Nusantarakini.com, Jakarta –
Suatu ketika, seorang pengurus partai Islam meninggal kareka sakit berat. Sebelum meninggal, saya kunjungi. Saya tanya kepada istrinya, apakah ketua umum partainya, orang yang terkenal itu, sudah melihat keadaan suaminya? Apa jawaban istrinya. Tidak.
Sampai pengurus partai Islam itu dikuburkan, ketua yang hebat dan flamboyan itu, tidak juga ikut menguburkannya. Bayangkan, itu pengurus partainya sendiri. Bagaimana pula dengan anggota-anggota partai, konstituen partai, apalagi simpatisan. Mati, matilah sendiri. Tahankan saja.
Suatu hari berikutnya, orang yang membela Islam ditahan karena menulis tentang PKI. Akhirya dia pun dikurung. Dengan senyap dia menanggung sendiri musibahnya. Tak ada ulama, kyai apalagi petinggi partai Islam yang menjenguknya. Tahankan sendiri. Mati sendiri dengan risiko perjuangan.
Suatu ketika yang lain, seorang Ibu yang terkenal membela aksi-aksi umat Islam, ditahan. Tuduhan dilemparkan kepadanya: UU ITE.
Aku mengajak orang-orang yang katanya aktivis Islam itu untuk segera gelar konprensi pers. Menekan pemerintah, jangan main-main dengan kekuasaan. Unjukkan solidaritas kepada ibu tersebut.

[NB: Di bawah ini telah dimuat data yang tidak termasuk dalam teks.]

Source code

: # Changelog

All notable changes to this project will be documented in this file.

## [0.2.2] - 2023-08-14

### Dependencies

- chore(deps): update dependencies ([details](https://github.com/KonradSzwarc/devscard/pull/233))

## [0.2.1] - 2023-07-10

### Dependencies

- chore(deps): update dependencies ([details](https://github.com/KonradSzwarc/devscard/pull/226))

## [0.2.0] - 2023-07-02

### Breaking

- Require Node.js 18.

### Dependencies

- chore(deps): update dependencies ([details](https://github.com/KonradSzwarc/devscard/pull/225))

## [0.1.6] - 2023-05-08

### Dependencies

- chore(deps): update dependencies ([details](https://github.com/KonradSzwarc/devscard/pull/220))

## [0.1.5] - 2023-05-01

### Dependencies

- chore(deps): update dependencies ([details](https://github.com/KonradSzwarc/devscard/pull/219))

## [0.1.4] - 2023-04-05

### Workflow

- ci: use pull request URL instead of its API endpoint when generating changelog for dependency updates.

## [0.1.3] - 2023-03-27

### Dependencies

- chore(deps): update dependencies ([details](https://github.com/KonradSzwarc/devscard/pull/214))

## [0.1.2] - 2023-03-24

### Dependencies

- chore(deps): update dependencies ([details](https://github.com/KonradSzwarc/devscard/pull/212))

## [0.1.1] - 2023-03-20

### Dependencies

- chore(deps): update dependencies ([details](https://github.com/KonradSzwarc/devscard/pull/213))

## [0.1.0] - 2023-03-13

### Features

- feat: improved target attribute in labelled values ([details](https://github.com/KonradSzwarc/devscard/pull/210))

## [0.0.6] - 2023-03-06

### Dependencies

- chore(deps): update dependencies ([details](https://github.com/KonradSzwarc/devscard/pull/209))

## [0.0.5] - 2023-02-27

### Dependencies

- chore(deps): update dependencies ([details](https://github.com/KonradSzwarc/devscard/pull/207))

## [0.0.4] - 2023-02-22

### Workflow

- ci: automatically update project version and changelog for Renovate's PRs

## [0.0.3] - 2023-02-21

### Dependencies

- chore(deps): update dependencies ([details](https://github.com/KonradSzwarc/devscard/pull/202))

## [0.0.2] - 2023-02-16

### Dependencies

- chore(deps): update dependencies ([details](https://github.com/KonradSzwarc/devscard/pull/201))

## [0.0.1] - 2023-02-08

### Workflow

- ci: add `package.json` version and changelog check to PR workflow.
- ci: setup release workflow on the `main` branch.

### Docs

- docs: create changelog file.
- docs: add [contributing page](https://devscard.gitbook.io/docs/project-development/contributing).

Apa kata mereka? Kita doakan saja, semoga ibu itu tabah menghadapi cobaan.
Tentu aku geram sekali dengan pernyataan yang bernada buang badan itu. Aku ajak konprensi pers. Bungkam. Ada yang menjawab, nanti kalau sudah terorganisir, baru melakukan hal semacam itu.
Luar biasa. Begitu rendahnya solidaritas. Inikah ukhuwah itu. Tidak ada ukhuwah. Tidak ada solidaritas. Non sense. Omong kosong.
Yang ada, hanya orang-orang yang berlomba menjadi populer di atas gelombang sejarah.
Ibarat kereta mau pergi ke Jogjakarta, orang-orang tampak sama-sama satu kereta. Tapi masing-masing punya agenda-agenda sendiri. Ada yang agendanya ke Cirebon, Purwokerto, Gombong dan Yogyakarta.
Kebetulan saja semua satu kereta. Di dalam kereta ada yang tidur, makan, main hape, lihat-lihat pemandangan, dan seterusnya. Tak ada perkenalan. Tak ada empati. Masing-masing saja. Sekedar berpapasan saja. Say hello saja.
Begitulah gambaran solidaritas umat Islam di Indonesia. Karena itulah aku males lihat umat Islam di Indonesia. Apalagi para politisi dan petinggi-petingginya.